Page 96 of The Last Debutante

Page List
Font Size:

“I hate him even more now that he’s dead,” I say, the words quieter than I expect but heavier for it.

Bennett exhales sharply and turns toward the door. “Don’t say that too loudly.”

I don’t respond. I don’t care if anyone hears me.

Inside, the house feels different, as if something from outside has followed us in. I lock the door behind us, the click louder than it should be, before turning back toward him.

“Do you think Chrissy could have done this?” I ask, the question pressing forward now that we’re alone.

“I don’t know why she would,” Bennett replies, moving toward the back patio to gather the dishes we abandoned earlier.

“Really?” I follow him, my voice tightening. “You don’t think she might be after his money?”

“I don’t know,” he says, glancing back at me. “You know her better than I do.”

“Maybe it was a fight,” I press, the need to make sense of it clawing at me. “Something that escalated. A crime of passion.”

“Or maybe it wasn’t her at all.” He carries the plates inside, setting them in the sink before leaning back against the counter. “The club didn’t exactly look friendly the other day. Butch seemed pretty angry.”

“Yeah,” I say softly, wrapping my arms around myself as something colder begins to settle in beneath the surface.

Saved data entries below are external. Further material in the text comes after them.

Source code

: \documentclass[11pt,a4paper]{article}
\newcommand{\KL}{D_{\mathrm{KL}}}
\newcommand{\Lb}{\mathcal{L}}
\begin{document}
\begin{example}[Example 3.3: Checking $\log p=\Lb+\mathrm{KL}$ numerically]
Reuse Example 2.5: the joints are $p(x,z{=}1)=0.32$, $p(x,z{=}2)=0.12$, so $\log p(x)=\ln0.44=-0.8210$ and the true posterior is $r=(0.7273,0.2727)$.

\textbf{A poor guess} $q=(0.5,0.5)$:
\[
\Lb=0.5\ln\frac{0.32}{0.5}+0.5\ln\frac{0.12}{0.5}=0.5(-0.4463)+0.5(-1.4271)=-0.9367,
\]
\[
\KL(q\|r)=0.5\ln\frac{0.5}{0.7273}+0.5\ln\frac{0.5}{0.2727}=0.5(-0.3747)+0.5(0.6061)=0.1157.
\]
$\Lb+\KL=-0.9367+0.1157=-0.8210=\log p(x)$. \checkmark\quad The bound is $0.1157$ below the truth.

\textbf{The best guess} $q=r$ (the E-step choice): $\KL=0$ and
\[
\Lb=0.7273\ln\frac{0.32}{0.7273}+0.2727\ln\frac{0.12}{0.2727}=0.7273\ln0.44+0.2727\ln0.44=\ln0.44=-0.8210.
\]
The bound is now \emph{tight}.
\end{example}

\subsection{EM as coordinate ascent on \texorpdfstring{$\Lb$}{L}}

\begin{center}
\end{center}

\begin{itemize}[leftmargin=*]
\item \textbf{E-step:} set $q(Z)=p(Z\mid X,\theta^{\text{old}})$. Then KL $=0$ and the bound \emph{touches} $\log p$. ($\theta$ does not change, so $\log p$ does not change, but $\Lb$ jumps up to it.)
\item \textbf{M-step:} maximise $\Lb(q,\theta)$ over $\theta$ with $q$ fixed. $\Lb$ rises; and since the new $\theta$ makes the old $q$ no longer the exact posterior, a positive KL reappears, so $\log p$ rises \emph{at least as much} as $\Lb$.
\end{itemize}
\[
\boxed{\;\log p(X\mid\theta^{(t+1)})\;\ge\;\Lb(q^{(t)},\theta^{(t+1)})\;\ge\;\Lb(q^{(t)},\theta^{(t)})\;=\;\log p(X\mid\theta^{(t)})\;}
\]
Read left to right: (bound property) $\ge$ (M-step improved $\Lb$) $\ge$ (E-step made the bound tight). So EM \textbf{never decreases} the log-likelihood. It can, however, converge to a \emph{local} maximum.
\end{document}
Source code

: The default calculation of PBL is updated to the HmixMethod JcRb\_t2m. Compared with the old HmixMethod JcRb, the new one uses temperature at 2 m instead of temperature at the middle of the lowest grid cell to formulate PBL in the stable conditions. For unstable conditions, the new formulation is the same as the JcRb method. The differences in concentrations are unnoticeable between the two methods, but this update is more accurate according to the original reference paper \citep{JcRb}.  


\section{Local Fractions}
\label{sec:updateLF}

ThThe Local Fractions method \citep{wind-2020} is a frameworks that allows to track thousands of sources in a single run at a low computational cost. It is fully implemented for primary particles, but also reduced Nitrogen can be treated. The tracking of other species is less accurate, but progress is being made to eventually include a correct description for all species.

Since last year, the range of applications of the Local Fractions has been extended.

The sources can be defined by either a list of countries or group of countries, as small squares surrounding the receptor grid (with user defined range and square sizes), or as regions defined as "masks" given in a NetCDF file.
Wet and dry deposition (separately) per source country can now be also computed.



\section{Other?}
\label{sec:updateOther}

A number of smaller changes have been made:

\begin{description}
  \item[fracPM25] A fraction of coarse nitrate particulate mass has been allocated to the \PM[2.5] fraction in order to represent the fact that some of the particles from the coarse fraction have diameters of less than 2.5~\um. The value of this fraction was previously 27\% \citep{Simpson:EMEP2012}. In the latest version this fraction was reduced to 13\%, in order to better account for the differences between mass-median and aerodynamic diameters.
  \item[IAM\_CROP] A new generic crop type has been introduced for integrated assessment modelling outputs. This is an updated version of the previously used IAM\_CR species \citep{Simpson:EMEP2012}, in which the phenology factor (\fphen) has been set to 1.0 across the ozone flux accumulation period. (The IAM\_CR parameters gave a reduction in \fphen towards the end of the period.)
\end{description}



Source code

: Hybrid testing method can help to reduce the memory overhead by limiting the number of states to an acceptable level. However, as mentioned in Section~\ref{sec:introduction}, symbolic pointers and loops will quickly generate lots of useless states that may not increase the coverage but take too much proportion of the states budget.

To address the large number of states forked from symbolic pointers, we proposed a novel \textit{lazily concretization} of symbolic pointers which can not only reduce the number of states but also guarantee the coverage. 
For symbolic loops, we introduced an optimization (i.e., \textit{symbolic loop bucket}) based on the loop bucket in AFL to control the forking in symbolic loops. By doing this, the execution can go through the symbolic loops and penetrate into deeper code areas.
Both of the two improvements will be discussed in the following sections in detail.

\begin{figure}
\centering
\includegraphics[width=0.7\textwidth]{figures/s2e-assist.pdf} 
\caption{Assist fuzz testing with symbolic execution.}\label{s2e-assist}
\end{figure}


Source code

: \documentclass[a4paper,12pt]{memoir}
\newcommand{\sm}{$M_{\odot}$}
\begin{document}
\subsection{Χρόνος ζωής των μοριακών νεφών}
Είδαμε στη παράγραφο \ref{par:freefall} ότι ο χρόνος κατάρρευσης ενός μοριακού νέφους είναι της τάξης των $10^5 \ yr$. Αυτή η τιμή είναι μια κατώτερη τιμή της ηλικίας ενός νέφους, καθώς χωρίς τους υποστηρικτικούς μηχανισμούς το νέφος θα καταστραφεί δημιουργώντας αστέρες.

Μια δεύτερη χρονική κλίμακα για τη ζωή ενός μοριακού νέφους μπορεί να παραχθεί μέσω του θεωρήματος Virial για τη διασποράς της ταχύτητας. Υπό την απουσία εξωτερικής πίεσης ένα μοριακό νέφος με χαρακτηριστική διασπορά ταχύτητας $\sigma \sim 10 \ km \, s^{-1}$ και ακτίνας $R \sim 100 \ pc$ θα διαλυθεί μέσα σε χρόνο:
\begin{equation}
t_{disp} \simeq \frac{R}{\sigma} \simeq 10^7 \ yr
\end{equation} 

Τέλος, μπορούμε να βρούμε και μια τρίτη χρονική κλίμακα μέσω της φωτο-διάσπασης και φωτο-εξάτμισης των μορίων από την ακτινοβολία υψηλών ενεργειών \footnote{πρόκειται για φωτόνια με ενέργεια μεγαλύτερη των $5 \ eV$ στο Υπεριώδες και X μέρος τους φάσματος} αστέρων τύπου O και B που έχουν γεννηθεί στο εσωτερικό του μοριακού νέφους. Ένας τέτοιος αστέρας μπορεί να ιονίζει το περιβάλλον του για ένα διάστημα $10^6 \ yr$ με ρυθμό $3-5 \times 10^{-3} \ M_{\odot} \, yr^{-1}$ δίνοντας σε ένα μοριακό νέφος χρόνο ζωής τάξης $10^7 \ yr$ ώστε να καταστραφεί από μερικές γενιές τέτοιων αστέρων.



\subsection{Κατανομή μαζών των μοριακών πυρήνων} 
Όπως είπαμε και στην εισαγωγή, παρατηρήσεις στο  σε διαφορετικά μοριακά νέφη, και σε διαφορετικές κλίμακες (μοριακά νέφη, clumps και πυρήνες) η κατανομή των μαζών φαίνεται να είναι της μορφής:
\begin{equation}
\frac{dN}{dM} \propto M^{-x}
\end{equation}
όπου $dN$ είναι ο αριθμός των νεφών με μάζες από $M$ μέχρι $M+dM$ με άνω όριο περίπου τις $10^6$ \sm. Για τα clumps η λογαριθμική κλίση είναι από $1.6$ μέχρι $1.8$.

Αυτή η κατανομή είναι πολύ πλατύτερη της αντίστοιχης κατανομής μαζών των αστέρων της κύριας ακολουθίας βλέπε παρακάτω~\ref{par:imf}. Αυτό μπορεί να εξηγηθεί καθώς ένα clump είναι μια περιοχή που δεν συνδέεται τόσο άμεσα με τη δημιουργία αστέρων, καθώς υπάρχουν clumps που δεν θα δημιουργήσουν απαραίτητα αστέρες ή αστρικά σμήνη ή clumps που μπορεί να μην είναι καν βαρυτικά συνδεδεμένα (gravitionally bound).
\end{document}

Bennett watches me for a moment, something unreadable in his expression, before a faint, almost amused curve touches his mouth. “You know,” he says, his tone light but edged with something that doesn’t sit right, “after your little performance on Phillip’s porch last night, I have to ask… did you kill him?”

The question lands harder than it should.

For a second, I just stare at him, my mind struggling to catch up. “What?” I let out a short, disbelieving laugh. “Bennett, are you serious?”

He shrugs, but his eyes stay on mine. “You were angry. You threatened him. And now he’s dead. It’s not that crazy of a thought.”

A chill slides down my spine, slow and deliberate.

It should be absurd.

It is absurd.

And yet, something flickers at the edges of my memory, something I’ve buried so deeply it almost doesn’t feel real anymore.

The night of the debutante ball.

The life Whitney and I took.

A secret so carefully contained that even Bennett has never touched it.

Maybe it isn’t as impossible as it sounds.

I force a laugh, lighter this time, pushing the thought away before it can take root. “You know I didn’t kill him.”

“I do,” he says, though there’s a hesitation there, small but undeniable. “But if anyone saw you threaten him and tells the police…”

The implication hangs between us.

“You could become a suspect.”

My stomach drops.

I hadn’t thought about that. About how easily the story could turn, how quickly my anger could be reframed into something else. I was so focused on confronting him, on forcing the truth out into the open, that I didn’t consider what it might look like from the outside.

“Do you really think they’d believe that?” I ask, my voice quieter now.